Malik Ketchum grew up in the south Bronx. Brooke Nixon-Friedheim grew up in Iowa. Ketchum is a first-year teacher, Nixon-Friedheim a fourth-year vet. Both are NYC Teaching Fellows and both recently nabbed classroom awards for excellence. Ketchum teaches math at J.H.S. 118 William W. Niles on E. 179th Street and Arthur Avenue. Nixon-Friedheim teaches math and physics at the Bronx High School for Law and Community Service on Fordham Road.

“Malik is a very talented young man,” William W. Niles assistant principal Anne Piotrowski said. “He has a wonderful rapport with students, parents and teachers.”

NYC Teaching Fellows is an alternative certification program founded in 2000 to combat a teacher shortage. The program is designed to pull professionals from other fields – scientists, brokers, painters – into the classroom. Today, 17 percent of public school teachers in the Bronx are teaching fellows.

Teaching Fellows like Ketchum and Nixon-Friedheim start work uncertified; they earn certification at night and on the weekend at NYC graduate schools. Ketchum is an attorney by trade. A veteran of Mott Haven and Highbridge public housing, Ketchum is able to share life lessons with William W. Niles students, 90 percent of whom are eligible for free lunch.

“I believe that when I help young people, I’m helping the community also,” he said.

Ketchum taught sixth, seventh and eighth graders this year, English language learners. His students hailed from Korea and Bangladesh, the Dominican and Honduras, Italy and Albania. Many spoke Spanish. Ketchum isn’t fluent in Spanish; he improvised, Piotrowski said. Thursday became “teach the teacher Spanish day.”

“What I marvel at is his ability to differentiate,” said Piotrowski. “He had three grades, three sets of curricula.”

Ketchum spent extra time at school. He participated in after-school sports and brought his wife and three daughters to a William W. Niles multicultural dinner dance. Ketchum’s eighth graders made a 58 percent jump on the state math exam, an unheard of result.

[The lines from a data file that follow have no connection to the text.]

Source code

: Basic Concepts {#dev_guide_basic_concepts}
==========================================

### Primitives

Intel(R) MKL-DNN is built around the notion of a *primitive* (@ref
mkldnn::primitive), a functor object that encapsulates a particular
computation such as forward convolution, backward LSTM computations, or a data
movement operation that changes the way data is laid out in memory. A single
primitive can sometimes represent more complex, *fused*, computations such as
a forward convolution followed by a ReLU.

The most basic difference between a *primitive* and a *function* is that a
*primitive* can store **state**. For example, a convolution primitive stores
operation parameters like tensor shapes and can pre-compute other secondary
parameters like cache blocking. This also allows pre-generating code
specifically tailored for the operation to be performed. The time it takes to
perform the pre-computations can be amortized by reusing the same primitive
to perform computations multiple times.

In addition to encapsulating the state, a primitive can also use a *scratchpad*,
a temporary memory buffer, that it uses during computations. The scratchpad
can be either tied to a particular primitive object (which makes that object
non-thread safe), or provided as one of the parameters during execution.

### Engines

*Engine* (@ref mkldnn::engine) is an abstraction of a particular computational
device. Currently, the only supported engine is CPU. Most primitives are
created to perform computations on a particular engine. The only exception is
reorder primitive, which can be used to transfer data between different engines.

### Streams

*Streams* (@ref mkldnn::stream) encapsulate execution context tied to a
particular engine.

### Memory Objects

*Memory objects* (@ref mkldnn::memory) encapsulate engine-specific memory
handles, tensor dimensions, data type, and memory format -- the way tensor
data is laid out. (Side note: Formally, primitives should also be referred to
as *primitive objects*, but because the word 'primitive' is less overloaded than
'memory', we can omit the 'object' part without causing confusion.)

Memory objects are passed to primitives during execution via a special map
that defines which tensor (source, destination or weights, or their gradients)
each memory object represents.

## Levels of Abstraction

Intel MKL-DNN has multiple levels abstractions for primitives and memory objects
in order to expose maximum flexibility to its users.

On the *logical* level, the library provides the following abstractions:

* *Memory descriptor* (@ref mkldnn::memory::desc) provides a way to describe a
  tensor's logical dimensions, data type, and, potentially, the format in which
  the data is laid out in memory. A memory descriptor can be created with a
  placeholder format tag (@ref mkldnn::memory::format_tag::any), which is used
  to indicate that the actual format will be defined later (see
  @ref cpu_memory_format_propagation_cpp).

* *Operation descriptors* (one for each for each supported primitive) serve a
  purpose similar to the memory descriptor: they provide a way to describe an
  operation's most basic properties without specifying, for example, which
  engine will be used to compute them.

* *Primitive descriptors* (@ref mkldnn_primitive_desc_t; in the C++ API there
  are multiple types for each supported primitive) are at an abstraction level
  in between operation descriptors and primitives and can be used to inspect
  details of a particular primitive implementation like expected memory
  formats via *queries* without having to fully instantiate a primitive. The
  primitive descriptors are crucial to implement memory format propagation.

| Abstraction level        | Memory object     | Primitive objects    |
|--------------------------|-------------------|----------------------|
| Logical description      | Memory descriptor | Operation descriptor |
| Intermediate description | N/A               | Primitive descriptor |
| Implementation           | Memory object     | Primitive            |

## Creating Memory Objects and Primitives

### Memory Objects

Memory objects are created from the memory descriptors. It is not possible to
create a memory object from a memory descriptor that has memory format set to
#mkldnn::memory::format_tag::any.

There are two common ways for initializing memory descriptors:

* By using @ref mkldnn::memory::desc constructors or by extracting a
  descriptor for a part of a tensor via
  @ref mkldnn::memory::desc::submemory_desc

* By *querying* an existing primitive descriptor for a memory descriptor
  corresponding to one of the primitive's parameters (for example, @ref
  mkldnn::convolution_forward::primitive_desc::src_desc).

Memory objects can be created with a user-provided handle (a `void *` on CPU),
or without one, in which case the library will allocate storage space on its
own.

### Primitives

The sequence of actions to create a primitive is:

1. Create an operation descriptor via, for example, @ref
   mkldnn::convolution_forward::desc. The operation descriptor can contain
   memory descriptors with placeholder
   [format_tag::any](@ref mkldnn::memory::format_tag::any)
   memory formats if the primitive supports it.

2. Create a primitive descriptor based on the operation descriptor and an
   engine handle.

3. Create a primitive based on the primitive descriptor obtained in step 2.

“We had a lot of fun,” Ketchum said. “We set high expectations and my students bought into it.”

Nixon-Friedheim left a research career to teach. She chose math and science because math and science teachers are few and far between. She lives in University Heights.

“I like being able to turn promise in students into success,” Nixon-Friedheim said.

One of her students entered the Bronx High School for Law and Community Service in trouble…poor grades and an unstable living situation. She recently completed AP Physics and is headed to City College in the fall. Nixon-Friedheim enjoys teaching math and science because there are absolute answers. Math and science problems are fun. Half of the teachers at the Bronx High School for Law and Community Service are Teaching Fellows.

Four teachers, including Ketchum, nabbed classroom excellence awards. Eight teachers, including Nixon-Friedheim, Jason Leon of Lehman High School, Kathryn Selkirk of the Donald Hertz School, Gina Sandu of the Elementary School for Math, Science & Technology and Jacqueline Pryce-Harvey of Crotona Park West, were named finalists.